What you are asked to do
What is the number of lines in this listing that include the string "banner"? Answer with that number by itself.

Source data
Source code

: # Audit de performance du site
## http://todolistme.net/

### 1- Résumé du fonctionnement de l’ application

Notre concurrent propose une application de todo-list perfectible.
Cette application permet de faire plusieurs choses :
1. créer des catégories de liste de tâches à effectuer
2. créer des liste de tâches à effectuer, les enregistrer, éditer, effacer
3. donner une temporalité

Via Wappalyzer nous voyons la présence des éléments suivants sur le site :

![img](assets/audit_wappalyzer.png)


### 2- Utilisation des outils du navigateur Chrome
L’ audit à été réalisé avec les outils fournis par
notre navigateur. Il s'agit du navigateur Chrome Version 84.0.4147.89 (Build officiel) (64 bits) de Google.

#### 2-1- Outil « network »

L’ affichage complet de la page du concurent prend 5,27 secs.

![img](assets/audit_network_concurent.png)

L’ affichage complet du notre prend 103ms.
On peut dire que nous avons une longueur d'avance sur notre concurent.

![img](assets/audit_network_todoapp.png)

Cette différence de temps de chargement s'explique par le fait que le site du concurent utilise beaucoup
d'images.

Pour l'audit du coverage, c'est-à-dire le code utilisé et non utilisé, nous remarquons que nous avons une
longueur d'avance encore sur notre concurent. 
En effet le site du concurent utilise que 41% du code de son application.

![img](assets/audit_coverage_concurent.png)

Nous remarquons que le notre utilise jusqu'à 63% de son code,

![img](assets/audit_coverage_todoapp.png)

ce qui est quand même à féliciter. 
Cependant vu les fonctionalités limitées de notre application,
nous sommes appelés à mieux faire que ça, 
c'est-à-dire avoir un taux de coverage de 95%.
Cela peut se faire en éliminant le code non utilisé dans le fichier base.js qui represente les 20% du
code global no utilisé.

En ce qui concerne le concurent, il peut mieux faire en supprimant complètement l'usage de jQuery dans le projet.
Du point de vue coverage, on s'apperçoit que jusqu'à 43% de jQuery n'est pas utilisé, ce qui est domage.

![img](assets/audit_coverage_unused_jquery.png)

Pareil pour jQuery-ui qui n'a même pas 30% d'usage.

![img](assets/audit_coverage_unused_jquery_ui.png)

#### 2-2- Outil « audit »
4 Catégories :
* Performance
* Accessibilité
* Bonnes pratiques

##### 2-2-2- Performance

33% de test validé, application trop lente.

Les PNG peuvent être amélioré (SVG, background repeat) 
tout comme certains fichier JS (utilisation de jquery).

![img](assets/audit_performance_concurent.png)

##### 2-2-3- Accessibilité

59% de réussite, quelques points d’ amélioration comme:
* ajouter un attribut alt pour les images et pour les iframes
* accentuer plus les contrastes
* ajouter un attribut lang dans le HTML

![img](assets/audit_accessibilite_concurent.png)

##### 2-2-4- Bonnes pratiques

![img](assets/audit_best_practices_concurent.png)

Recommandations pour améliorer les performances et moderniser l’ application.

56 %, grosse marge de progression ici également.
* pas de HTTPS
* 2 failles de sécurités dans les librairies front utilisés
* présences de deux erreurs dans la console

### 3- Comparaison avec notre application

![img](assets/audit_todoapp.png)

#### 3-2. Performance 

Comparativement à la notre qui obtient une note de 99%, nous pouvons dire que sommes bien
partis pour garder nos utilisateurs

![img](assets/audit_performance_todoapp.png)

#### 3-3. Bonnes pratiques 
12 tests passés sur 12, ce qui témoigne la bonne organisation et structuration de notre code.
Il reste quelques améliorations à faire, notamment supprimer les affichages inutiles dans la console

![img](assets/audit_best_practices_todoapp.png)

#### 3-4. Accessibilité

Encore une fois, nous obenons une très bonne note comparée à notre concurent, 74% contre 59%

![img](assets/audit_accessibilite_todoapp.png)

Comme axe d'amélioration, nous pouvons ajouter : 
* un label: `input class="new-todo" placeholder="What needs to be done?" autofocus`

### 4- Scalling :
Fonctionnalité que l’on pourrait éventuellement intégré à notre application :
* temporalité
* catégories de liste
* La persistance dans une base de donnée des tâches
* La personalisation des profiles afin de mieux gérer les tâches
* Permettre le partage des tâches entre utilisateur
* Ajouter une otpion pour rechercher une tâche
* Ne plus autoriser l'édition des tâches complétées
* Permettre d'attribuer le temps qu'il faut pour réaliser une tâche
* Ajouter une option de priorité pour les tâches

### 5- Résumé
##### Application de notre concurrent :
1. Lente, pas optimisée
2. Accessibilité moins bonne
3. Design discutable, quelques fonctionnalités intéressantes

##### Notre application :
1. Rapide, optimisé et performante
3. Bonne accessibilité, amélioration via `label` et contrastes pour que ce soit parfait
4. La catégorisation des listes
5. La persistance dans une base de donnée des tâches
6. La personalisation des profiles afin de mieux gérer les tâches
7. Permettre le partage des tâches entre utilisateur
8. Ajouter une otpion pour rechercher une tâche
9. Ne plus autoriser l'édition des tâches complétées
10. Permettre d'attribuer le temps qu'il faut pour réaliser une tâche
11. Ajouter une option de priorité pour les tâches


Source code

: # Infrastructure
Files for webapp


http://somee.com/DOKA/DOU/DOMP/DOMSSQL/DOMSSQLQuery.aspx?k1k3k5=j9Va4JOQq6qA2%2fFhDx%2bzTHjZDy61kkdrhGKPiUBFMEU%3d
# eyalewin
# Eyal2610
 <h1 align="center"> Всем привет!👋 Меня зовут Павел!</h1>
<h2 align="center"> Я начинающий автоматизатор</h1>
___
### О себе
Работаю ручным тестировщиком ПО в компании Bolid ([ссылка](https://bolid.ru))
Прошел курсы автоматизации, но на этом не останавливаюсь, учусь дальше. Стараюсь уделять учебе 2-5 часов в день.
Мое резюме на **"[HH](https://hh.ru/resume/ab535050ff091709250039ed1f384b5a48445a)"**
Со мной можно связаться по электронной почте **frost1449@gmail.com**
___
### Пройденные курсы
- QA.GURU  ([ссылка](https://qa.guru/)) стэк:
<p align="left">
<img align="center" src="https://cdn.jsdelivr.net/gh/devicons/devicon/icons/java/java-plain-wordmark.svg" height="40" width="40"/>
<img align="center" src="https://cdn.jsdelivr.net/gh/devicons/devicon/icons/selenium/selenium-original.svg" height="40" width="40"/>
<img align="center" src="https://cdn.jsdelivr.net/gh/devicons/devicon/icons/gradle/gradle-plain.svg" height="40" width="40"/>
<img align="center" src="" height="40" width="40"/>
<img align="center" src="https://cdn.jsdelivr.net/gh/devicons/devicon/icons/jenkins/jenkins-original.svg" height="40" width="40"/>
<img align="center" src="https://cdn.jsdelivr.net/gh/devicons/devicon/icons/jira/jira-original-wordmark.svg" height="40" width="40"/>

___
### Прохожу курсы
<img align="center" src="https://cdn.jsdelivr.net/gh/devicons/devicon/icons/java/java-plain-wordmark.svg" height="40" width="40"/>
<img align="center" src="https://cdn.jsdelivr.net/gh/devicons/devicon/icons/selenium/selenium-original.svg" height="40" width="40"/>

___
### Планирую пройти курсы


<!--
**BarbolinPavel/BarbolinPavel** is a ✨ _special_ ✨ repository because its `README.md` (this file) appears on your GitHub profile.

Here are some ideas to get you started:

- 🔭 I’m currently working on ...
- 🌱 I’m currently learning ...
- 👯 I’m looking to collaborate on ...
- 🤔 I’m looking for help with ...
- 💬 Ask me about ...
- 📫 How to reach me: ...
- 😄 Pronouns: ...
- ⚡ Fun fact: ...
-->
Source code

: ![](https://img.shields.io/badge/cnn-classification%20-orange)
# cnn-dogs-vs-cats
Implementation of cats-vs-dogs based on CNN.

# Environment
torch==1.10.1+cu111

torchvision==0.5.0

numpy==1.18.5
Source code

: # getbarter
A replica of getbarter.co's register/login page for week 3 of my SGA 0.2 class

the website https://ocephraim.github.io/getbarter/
---
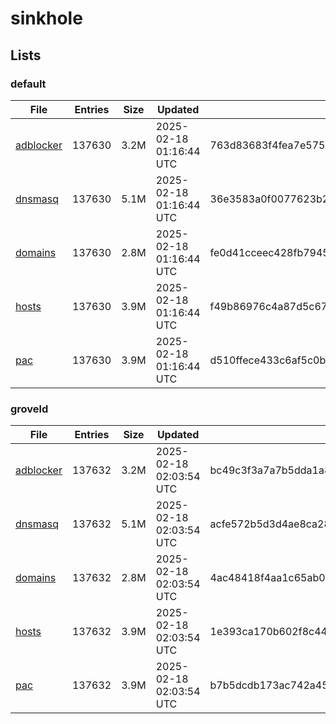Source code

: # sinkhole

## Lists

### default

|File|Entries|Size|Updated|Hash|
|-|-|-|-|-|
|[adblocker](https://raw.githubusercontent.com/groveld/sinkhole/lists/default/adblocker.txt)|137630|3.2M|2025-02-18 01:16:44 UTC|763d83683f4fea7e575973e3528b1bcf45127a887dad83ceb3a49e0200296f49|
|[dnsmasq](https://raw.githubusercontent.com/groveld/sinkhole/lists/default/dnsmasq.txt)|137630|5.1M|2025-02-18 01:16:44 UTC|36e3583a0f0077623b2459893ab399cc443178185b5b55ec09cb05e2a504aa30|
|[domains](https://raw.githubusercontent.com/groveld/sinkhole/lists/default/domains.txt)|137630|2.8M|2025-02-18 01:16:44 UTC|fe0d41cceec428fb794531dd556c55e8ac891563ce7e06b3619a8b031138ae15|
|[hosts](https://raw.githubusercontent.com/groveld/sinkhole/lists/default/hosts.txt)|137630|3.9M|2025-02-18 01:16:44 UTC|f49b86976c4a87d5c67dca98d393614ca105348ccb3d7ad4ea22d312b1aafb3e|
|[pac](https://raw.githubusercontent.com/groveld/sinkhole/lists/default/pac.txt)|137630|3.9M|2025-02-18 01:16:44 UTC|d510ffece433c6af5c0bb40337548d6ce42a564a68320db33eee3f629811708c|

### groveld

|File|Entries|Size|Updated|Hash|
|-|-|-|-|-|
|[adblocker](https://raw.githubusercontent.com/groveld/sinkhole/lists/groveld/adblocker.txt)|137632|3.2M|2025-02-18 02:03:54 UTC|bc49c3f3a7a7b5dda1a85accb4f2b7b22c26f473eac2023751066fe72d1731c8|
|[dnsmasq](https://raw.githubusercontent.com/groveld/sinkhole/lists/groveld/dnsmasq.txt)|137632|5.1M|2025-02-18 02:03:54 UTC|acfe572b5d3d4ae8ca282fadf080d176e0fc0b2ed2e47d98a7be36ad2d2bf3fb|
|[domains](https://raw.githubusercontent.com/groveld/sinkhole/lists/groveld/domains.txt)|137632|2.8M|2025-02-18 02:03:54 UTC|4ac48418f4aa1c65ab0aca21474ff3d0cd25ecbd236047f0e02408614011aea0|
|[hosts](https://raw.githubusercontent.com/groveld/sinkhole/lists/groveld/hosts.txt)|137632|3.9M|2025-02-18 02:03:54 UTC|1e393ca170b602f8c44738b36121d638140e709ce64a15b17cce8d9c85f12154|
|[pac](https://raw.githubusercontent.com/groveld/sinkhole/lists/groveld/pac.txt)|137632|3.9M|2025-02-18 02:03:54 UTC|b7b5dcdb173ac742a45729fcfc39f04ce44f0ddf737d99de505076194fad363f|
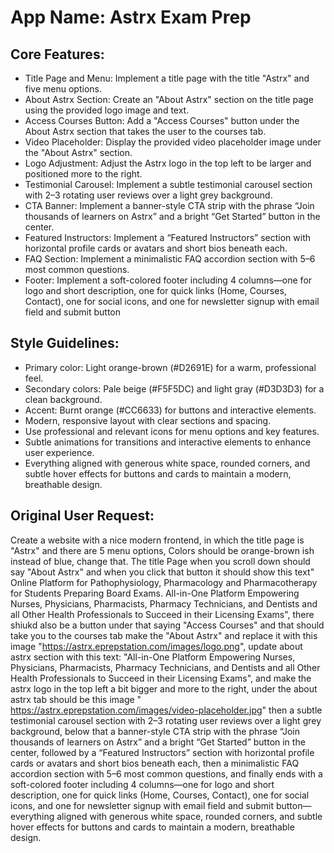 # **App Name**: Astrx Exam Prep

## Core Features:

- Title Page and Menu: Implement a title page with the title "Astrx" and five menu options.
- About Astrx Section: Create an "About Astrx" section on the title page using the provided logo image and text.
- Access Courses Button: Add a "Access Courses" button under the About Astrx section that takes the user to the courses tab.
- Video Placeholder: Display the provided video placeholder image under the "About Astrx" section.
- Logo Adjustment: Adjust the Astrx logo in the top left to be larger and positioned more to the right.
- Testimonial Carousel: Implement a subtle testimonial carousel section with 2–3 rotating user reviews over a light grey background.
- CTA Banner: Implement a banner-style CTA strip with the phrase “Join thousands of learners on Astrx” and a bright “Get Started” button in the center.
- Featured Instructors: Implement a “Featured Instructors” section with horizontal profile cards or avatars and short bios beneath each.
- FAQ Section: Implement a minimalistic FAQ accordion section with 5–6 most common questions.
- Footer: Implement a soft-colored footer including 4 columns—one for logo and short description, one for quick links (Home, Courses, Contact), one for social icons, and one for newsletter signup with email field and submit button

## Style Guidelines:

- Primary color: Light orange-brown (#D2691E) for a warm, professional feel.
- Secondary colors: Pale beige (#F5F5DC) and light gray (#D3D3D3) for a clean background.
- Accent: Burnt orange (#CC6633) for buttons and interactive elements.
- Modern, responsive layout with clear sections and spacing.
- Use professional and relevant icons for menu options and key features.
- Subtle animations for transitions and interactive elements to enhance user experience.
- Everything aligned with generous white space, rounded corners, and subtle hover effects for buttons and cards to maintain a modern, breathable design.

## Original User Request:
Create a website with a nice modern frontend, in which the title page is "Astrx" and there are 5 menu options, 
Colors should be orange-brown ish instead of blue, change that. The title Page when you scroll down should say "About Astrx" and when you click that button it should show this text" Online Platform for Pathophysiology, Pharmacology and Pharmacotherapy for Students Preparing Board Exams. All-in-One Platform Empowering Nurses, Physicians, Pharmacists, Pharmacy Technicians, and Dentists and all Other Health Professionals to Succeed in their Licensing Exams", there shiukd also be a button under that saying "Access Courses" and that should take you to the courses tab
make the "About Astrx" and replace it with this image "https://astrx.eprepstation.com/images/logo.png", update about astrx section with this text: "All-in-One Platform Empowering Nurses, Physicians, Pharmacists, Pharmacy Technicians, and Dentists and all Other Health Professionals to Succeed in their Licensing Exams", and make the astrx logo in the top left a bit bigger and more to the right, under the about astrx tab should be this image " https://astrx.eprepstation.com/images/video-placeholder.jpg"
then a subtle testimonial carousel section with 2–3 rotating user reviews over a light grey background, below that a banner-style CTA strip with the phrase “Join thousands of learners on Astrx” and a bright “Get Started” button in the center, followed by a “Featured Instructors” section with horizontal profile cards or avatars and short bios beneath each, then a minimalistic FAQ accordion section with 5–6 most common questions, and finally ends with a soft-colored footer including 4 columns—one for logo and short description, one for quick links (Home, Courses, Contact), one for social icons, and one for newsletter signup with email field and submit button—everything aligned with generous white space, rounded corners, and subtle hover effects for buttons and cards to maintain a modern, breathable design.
--
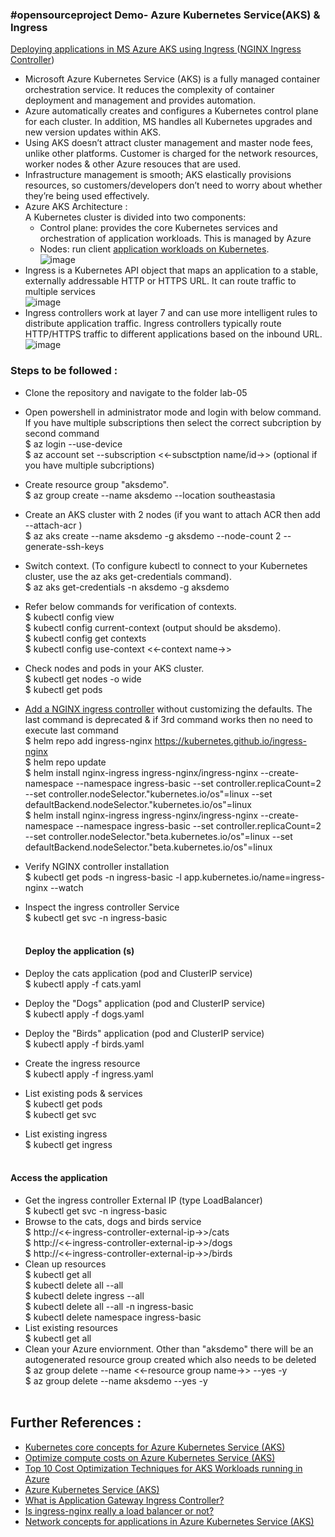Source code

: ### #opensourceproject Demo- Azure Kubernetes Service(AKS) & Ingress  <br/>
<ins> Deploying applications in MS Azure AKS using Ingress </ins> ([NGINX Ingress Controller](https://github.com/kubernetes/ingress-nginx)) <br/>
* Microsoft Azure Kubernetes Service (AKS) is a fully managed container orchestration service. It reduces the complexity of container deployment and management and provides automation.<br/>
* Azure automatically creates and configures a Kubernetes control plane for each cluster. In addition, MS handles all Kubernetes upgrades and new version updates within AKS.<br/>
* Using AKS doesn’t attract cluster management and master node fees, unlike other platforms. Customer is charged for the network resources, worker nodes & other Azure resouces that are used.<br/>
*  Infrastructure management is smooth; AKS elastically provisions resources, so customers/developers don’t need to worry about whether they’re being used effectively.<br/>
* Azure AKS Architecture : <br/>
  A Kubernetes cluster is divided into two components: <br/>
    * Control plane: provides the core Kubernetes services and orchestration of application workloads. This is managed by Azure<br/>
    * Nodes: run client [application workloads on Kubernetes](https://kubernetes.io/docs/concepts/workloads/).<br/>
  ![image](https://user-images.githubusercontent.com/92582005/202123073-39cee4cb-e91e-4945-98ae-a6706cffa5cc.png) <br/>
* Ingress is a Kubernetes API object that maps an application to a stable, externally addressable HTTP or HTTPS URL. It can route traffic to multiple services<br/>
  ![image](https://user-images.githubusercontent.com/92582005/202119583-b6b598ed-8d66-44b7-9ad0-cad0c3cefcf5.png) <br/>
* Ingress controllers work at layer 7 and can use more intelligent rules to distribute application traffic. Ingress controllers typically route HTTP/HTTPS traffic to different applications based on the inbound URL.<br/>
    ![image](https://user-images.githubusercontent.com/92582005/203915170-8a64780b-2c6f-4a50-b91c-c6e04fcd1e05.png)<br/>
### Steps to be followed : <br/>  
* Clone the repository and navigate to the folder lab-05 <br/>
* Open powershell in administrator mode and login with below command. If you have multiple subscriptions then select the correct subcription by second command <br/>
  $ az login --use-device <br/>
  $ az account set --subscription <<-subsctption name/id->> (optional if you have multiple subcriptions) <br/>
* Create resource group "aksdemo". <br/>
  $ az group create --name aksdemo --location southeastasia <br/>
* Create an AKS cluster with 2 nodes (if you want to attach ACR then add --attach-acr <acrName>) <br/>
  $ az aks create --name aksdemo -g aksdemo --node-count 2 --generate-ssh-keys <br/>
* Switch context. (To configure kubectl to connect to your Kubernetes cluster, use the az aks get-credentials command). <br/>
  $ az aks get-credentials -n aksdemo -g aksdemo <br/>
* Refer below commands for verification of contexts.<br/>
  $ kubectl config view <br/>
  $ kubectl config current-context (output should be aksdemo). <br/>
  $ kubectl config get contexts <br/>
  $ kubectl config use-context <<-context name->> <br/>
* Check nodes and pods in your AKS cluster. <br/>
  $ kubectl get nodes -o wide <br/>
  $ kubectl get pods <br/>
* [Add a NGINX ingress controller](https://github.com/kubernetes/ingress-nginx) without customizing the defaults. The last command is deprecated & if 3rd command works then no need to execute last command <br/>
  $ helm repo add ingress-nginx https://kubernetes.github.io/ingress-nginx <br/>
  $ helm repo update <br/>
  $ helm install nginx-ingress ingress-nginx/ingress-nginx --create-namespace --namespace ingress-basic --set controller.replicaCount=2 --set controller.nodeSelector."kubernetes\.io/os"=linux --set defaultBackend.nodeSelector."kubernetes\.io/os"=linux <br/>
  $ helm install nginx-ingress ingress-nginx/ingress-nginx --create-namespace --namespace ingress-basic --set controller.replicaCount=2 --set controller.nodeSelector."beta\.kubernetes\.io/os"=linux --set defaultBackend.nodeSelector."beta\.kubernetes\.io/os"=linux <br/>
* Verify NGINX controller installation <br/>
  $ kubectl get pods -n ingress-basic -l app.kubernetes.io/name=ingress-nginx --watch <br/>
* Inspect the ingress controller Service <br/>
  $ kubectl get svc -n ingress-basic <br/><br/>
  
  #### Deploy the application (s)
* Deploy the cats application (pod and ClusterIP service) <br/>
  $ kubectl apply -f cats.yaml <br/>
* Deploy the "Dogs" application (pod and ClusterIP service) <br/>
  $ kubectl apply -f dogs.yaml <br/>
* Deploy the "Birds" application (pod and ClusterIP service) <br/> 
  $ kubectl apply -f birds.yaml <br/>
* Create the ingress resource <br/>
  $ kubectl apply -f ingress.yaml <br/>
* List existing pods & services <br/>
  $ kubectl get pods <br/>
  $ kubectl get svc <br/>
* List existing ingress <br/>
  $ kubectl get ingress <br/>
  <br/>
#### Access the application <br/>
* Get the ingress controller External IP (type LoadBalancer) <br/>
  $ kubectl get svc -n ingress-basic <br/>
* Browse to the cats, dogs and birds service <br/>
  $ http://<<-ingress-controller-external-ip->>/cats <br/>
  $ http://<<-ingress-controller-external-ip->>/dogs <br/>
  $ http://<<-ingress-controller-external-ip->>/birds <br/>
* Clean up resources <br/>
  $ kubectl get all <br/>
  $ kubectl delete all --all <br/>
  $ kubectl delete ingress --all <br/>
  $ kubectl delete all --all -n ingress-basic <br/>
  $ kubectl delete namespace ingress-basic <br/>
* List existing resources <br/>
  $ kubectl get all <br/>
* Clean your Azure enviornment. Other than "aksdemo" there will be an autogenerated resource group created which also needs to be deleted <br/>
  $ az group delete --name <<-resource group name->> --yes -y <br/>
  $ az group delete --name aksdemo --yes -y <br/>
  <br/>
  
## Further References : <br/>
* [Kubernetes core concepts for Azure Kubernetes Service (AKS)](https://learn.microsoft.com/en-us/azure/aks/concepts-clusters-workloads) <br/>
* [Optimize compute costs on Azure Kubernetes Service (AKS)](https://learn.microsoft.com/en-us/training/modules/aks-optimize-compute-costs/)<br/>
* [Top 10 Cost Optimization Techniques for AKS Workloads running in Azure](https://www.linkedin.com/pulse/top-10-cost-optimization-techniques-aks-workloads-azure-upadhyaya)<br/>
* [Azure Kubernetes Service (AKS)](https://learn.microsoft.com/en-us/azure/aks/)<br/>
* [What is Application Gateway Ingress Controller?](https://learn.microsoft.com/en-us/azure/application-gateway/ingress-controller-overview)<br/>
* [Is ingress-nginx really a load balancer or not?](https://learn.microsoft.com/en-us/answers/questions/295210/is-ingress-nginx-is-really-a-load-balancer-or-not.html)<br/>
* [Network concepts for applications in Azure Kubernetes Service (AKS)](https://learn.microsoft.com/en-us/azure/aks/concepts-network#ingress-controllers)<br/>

Response area
2